= Task prompt =
Each line below must be transcribed with no word changed.

= Data shown =

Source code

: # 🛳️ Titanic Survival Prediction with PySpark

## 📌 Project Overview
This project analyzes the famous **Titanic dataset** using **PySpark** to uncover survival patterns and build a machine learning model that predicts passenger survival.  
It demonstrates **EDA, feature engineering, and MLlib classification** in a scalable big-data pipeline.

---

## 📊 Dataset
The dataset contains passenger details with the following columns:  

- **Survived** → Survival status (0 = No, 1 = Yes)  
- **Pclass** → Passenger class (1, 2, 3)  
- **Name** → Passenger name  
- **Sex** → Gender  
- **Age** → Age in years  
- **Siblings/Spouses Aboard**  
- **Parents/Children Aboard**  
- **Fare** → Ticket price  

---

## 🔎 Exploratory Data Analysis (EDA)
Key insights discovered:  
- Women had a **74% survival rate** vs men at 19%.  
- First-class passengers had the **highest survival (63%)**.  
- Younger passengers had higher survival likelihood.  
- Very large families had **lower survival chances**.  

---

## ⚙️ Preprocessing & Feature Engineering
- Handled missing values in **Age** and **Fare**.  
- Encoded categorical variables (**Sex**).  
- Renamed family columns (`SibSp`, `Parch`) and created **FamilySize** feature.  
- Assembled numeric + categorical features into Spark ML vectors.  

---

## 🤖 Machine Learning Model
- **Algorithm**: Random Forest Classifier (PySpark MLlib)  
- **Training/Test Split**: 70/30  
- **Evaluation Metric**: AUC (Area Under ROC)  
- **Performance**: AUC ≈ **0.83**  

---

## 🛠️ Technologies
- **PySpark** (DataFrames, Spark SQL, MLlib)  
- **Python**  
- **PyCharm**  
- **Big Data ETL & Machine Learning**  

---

= Answer to the exercise =
Source code

: # 🛳️ Titanic Survival Prediction with PySpark

## 📌 Project Overview
This project analyzes the famous **Titanic dataset** using **PySpark** to uncover survival patterns and build a machine learning model that predicts passenger survival.  
It demonstrates **EDA, feature engineering, and MLlib classification** in a scalable big-data pipeline.

---

## 📊 Dataset
The dataset contains passenger details with the following columns:  

- **Survived** → Survival status (0 = No, 1 = Yes)  
- **Pclass** → Passenger class (1, 2, 3)  
- **Name** → Passenger name  
- **Sex** → Gender  
- **Age** → Age in years  
- **Siblings/Spouses Aboard**  
- **Parents/Children Aboard**  
- **Fare** → Ticket price  

---

## 🔎 Exploratory Data Analysis (EDA)
Key insights discovered:  
- Women had a **74% survival rate** vs men at 19%.  
- First-class passengers had the **highest survival (63%)**.  
- Younger passengers had higher survival likelihood.  
- Very large families had **lower survival chances**.  

---

## ⚙️ Preprocessing & Feature Engineering
- Handled missing values in **Age** and **Fare**.  
- Encoded categorical variables (**Sex**).  
- Renamed family columns (`SibSp`, `Parch`) and created **FamilySize** feature.  
- Assembled numeric + categorical features into Spark ML vectors.  

---

## 🤖 Machine Learning Model
- **Algorithm**: Random Forest Classifier (PySpark MLlib)  
- **Training/Test Split**: 70/30  
- **Evaluation Metric**: AUC (Area Under ROC)  
- **Performance**: AUC ≈ **0.83**  

---

## 🛠️ Technologies
- **PySpark** (DataFrames, Spark SQL, MLlib)  
- **Python**  
- **PyCharm**  
- **Big Data ETL & Machine Learning**  

---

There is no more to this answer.